Records excerpted from a collection:
□ □ □ □ □

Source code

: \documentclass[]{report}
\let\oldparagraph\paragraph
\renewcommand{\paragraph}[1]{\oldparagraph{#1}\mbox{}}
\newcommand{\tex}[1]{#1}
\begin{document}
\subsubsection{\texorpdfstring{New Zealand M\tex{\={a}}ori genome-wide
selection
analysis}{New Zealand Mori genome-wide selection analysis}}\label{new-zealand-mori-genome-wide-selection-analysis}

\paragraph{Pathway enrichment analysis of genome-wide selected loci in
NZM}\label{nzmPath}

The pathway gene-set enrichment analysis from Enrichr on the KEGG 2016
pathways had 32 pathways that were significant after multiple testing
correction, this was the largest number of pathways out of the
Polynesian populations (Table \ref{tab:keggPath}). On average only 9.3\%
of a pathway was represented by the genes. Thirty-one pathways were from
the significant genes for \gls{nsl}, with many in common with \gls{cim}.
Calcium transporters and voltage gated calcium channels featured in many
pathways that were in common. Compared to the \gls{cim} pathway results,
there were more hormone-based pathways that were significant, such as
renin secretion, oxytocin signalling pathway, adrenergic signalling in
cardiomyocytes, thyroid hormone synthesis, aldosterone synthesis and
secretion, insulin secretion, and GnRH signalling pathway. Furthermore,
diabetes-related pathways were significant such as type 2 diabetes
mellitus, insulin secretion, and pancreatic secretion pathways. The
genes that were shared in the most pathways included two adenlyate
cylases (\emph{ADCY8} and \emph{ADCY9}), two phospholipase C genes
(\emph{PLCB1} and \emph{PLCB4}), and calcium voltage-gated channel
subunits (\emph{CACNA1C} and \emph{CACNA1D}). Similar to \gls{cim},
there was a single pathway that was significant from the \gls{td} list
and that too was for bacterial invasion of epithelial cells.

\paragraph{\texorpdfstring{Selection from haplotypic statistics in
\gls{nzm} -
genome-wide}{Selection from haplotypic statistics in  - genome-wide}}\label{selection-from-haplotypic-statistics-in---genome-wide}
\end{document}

□ □ □ □ □

§ Try it:
The answer must be every line from the records above that contains "gated".

§ Answer to this problem:
Calcium transporters and voltage gated calcium channels featured in many
(\emph{PLCB1} and \emph{PLCB4}), and calcium voltage-gated channel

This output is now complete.